My couchsurfer for tonight, Maybellin (May for short) had texted me a random location along the road, not entirely at the city limits to San Lorenzo. I figured it was her house. But no, once I finally arrived it turns out that I was meeting her at her friend's baby shower. I quickly put on my regular shoes, changed into another shirt, put on some deodorant and I was ready for a wild change of pace to what I had been doing the rest of the day. The baby shower was in some kind of event space - there was a large room where the party was held, a table for presents and a back room where they had prepared food and kept drinks cold in a cooler. Although there was electricity for the speakers to play music, there were no lights, so after the sun set, it became quite dark. I was served a delicious plate of fried plantains, rice and carne asada, just what I wanted after a difficult and hot 60+ mile ride. Then the grandmother and great-grandmother of the baby-to-be each took turns saying prayers, praying for the safe passage of the child to earth. This is something I absolutely love about couchsurfing. These are very unique cultural experiences that I would most likely not experience by chance alone.

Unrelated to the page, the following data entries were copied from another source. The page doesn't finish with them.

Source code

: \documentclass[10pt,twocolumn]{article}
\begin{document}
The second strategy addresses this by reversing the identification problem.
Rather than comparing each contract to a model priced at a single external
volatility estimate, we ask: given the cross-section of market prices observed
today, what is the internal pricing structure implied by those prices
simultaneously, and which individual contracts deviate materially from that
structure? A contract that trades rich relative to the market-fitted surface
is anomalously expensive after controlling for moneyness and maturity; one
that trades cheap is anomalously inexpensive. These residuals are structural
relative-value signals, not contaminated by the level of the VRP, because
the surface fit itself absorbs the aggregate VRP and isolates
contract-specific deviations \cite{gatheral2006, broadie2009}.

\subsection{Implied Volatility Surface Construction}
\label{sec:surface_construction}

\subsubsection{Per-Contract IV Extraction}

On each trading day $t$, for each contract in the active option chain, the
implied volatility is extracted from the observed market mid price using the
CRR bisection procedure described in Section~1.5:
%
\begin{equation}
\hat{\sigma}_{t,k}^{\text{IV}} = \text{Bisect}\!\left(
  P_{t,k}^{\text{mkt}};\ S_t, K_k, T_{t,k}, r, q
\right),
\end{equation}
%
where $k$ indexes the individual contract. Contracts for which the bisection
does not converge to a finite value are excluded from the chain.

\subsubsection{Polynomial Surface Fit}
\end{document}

I enjoy the opportunity to learn about other customs and see how people mark special occasions in other parts of the world.


A brief clip of the prayers being said for the unborn baby, before we cut into the cake.

After the party disbanded, the husband and pregnant wife loaded by bike onto the roof of their car and drove us to May's friend's house, Tiffany, where we would spend the night. The house wasn't too far away, but it was dark and I did not have confidence both in the security of riding on the road as well as my ability to find the house, which is a bit off the beaten path, back inside a neighborhood on some rough dirt roads.

I immediately went off to take a shower. Afterwards, I sat around with May, Tiffany and their friends, Carlos and Miguel and chatted late into the evening. They played a variety of latin music on a portable speaker, occasionally getting up to dance. 
May works for her father's business fitting leather products for horses as well as fitted clothing accessories like utility belts. Tiffany has a degree as a registered nursing assistant, however she cannot find local work in her field, so she works as a hair stylist. Carlos described his job as "indentured servitude" and works for an extremely low wage and long hours at a gas station - usually from 5am-7pm with no breaks. Sunday was his only day where he did not start at 5, he started at 11. So he could hang out with us, but it seemed like this was unusual for him and he didn't seem too happy about his position as a whole. Miguel had been in a similar situation, however he informed us that he wanted to avoid these difficult jobs and a friend of his had invited him to work at a restaurant in New Jersey. So he explained to me how he was planning to make his way through Central America to Mexico on his motorcycle and find a way to cross into the US and make it to New Jersey. Everyone had some kind of personal connection who had made a similar trek, including May, whose mother made the difficult journey 8 years ago and has been living in Virginia ever since, working at a restaurant. They have not seen each other during that entire time, but she talks with her mother every day and she receives money regularly thanks to the very favorable exchange rate. These kinds of situations are very common, as US visas are difficult to acquire, but dire economic situations cause people to take drastic measures.
 
Unfortunately, there was no power in the house and after a long day of intense heat exposure, I was unable to cool down properly. Usually I am used to having a fan blow on me at night. The temperature got down to about 87 and I got a bit sick, a small bout of heat stroke. At about 4 in the morning, I recognized that I would not be able to ride out the next day, I needed more sleep and a bit of rest.